(WORK REQUEST)
All pictures must be left out as you transcribe the lines from the first line of the data to the line containing "- Create a bucket with public read access", both included.

(DATA FOR THE TASK)
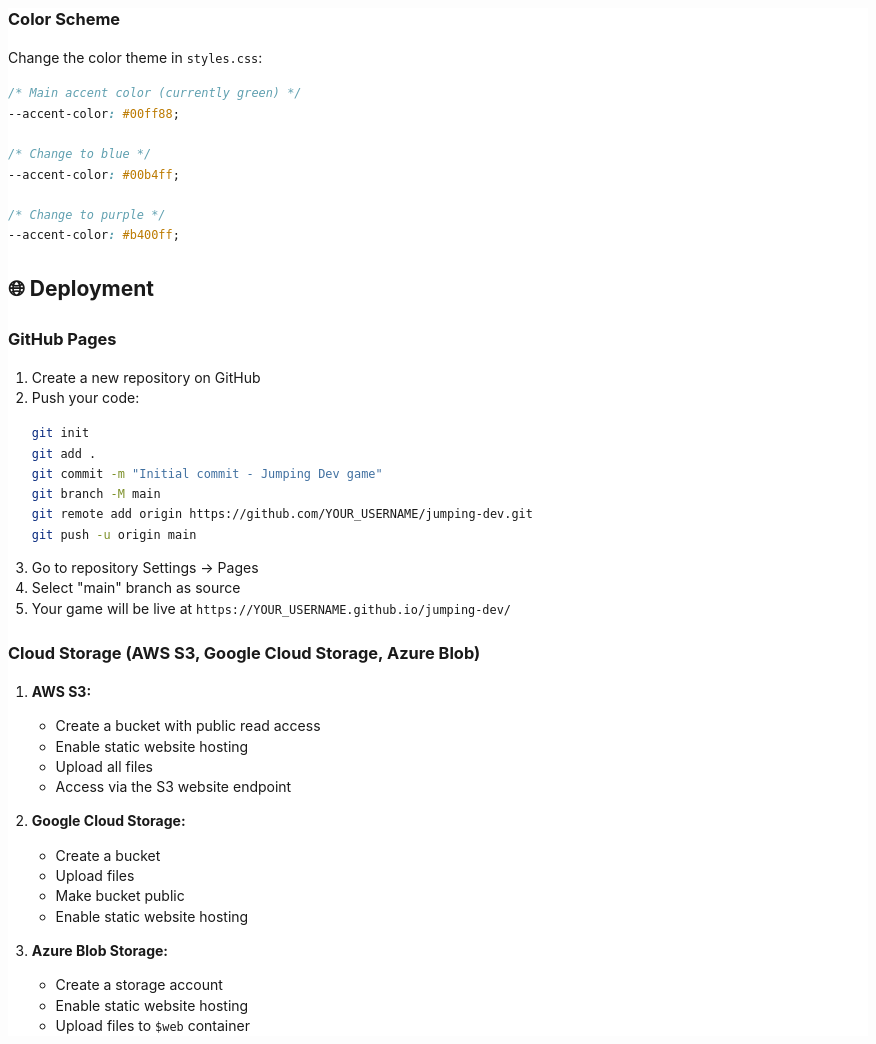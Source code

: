### Color Scheme

Change the color theme in `styles.css`:

```css
/* Main accent color (currently green) */
--accent-color: #00ff88;

/* Change to blue */
--accent-color: #00b4ff;

/* Change to purple */
--accent-color: #b400ff;
```

## 🌐 Deployment

### GitHub Pages

1. Create a new repository on GitHub
2. Push your code:
   ```bash
   git init
   git add .
   git commit -m "Initial commit - Jumping Dev game"
   git branch -M main
   git remote add origin https://github.com/YOUR_USERNAME/jumping-dev.git
   git push -u origin main
   ```
3. Go to repository Settings → Pages
4. Select "main" branch as source
5. Your game will be live at `https://YOUR_USERNAME.github.io/jumping-dev/`

### Cloud Storage (AWS S3, Google Cloud Storage, Azure Blob)

1. **AWS S3:**
   - Create a bucket with public read access
   - Enable static website hosting
   - Upload all files
   - Access via the S3 website endpoint

2. **Google Cloud Storage:**
   - Create a bucket
   - Upload files
   - Make bucket public
   - Enable static website hosting

3. **Azure Blob Storage:**
   - Create a storage account
   - Enable static website hosting
   - Upload files to `$web` container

(OUTPUT)
Source code

:### Color Scheme

Change the color theme in `styles.css`:

```css
/* Main accent color (currently green) */
--accent-color: #00ff88;

/* Change to blue */
--accent-color: #00b4ff;

/* Change to purple */
--accent-color: #b400ff;
```

## 🌐 Deployment

### GitHub Pages

1. Create a new repository on GitHub
2. Push your code:
   ```bash
   git init
   git add .
   git commit -m "Initial commit - Jumping Dev game"
   git branch -M main
   git remote add origin https://github.com/YOUR_USERNAME/jumping-dev.git
   git push -u origin main
   ```
3. Go to repository Settings → Pages
4. Select "main" branch as source
5. Your game will be live at `https://YOUR_USERNAME.github.io/jumping-dev/`

### Cloud Storage (AWS S3, Google Cloud Storage, Azure Blob)

1. **AWS S3:**
   - Create a bucket with public read access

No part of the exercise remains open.